Il s’en inspire : les éléments du « cap and trade » sont bien les mêmes, les objectifs de réduction des émissions de CO2 sont à peu près similaires, la compensation existe aussi, le « market design » est assez proche. Ce qui diffère le plus, c’est le périmètre des sites couverts, beaucoup plus large aux Etats-Unis.

Surtout, le système américain prévoit des passerelles entre les deux : il ouvre la possibilité de recourir aux quotas d’autres systèmes, comme les EUA de l’Union européenne. Bien sûr, il faudra vérifier les comptabilités et ce ne sera pas pour tout de suite mais ce sont là les prémices d’un marché mondial du carbone.

GU : les marchés locaux qui existent déjà aux Etats-Unis, comme le RGGI entre dix Etats du nord-est, vont-ils disparaître ?

Il est prévu de les intégrer au dispositif fédéral. Ils seront reconnus comme des « early actions » : ils seront ingérés, mais à hauteur d’un prix de 3 à 4 dollars la tonne de CO2 pour le RGGI par exemple. Alors que l’on anticipe un prix de 10 à 20 dollars (selon les mécanismes retenus) au début pour le système fédéral. Pour les crédits liés aux initiatives existantes (RGGI et crédits du CCAR, le marché californien), ils devraient également être reconnus dans le système fédéral.

GU : Quel impact attendre de ce projet de loi ?

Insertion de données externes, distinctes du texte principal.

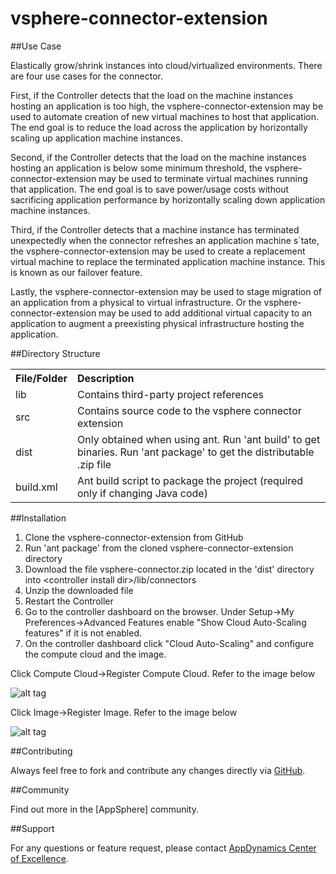 vsphere-connector-extension
===================================

##Use Case


Elastically grow/shrink instances into cloud/virtualized environments. There are four use cases for the connector. 

First, if the Controller detects that the load on the machine instances hosting an application is too high, the vsphere-connector-extension may be used to automate creation of new virtual machines to host that application. The end goal is to reduce the load across the application by horizontally scaling up application machine instances.

Second, if the Controller detects that the load on the machine instances hosting an application is below some minimum threshold, the vsphere-connector-extension may be used to terminate virtual machines running that application. The end goal is to save power/usage costs without sacrificing application performance by horizontally scaling down application machine instances.

Third, if the Controller detects that a machine instance has terminated unexpectedly when the connector refreshes an application machine s`tate, the vsphere-connector-extension may be used to create a replacement virtual machine to replace the terminated application machine instance. This is known as our failover feature.

Lastly, the vsphere-connector-extension may be used to stage migration of an application from a physical to virtual infrastructure. Or the vsphere-connector-extension may be used to add additional virtual capacity to an application to augment a preexisting physical infrastructure hosting the application.

##Directory Structure

<table><tbody>
<tr>
<th align="left"> File/Folder </th>
<th align="left"> Description </th>
</tr>
<tr>
<td class='confluenceTd'> lib </td>
<td class='confluenceTd'> Contains third-party project references </td>
</tr>
<tr>
<td class='confluenceTd'> src </td>
<td class='confluenceTd'> Contains source code to the vsphere connector extension </td>
</tr>
<tr>
<td class='confluenceTd'> dist </td>
<td class='confluenceTd'> Only obtained when using ant. Run 'ant build' to get binaries. Run 'ant package' to get the distributable .zip file </td>
</tr>
<tr>
<td class='confluenceTd'> build.xml </td>
<td class='confluenceTd'> Ant build script to package the project (required only if changing Java code) </td>
</tr>
</tbody>
</table>

##Installation

1. Clone the vsphere-connector-extension from GitHub
2. Run 'ant package' from the cloned vsphere-connector-extension directory
3. Download the file vsphere-connector.zip located in the 'dist' directory into \<controller install dir\>/lib/connectors
4. Unzip the downloaded file
5. Restart the Controller
6. Go to the controller dashboard on the browser. Under Setup->My Preferences->Advanced Features enable "Show Cloud Auto-Scaling features" if it is not enabled. 
7. On the controller dashboard click "Cloud Auto-Scaling" and configure the compute cloud and the image.

Click Compute Cloud->Register Compute Cloud. Refer to the image below

![alt tag](https://raw.github.com/Appdynamics/vsphere-connector-extension/master/VMWare%20vSphere%20Fields.png)

Click Image->Register Image. Refer to the image below

![alt tag](https://raw.github.com/Appdynamics/vsphere-connector-extension/master/VMWare%20Virtual%20Machine%20Image.png)

##Contributing

Always feel free to fork and contribute any changes directly via [GitHub](https://github.com/Appdynamics/vsphere-connector-extension).

##Community

Find out more in the [AppSphere] community.

##Support

For any questions or feature request, please contact [AppDynamics Center of Excellence](mailto:ace-request@appdynamics.com).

Pour les acteurs du marché, ce n’est pas une nouveauté, ils avaient intégré la création d’un marché du carbone aux Etats-Unis depuis l’élection d’Obama. Pour les industriels américains, c’est un vrai « big bang » qui arrive : ils vont avoir un gros travail de reporting, devront redéfinir leurs stratégies d’investissement en fonction de cette nouvelle contrainte. Même si l’objectif de réduction des émissions de CO2 est modeste dans un premier temps (3% en 2012), la date de mise en place est très proche.

Enfin, plus largement, à quelques mois du sommet de Copenhague, qui doit préparer l’après protocole de Kyoto, ce texte confirme la volonté américaine de prendre le leadership dans les négociations sur le climat et de peser pour faire bouger les lignes, et notamment les autorités chinoises.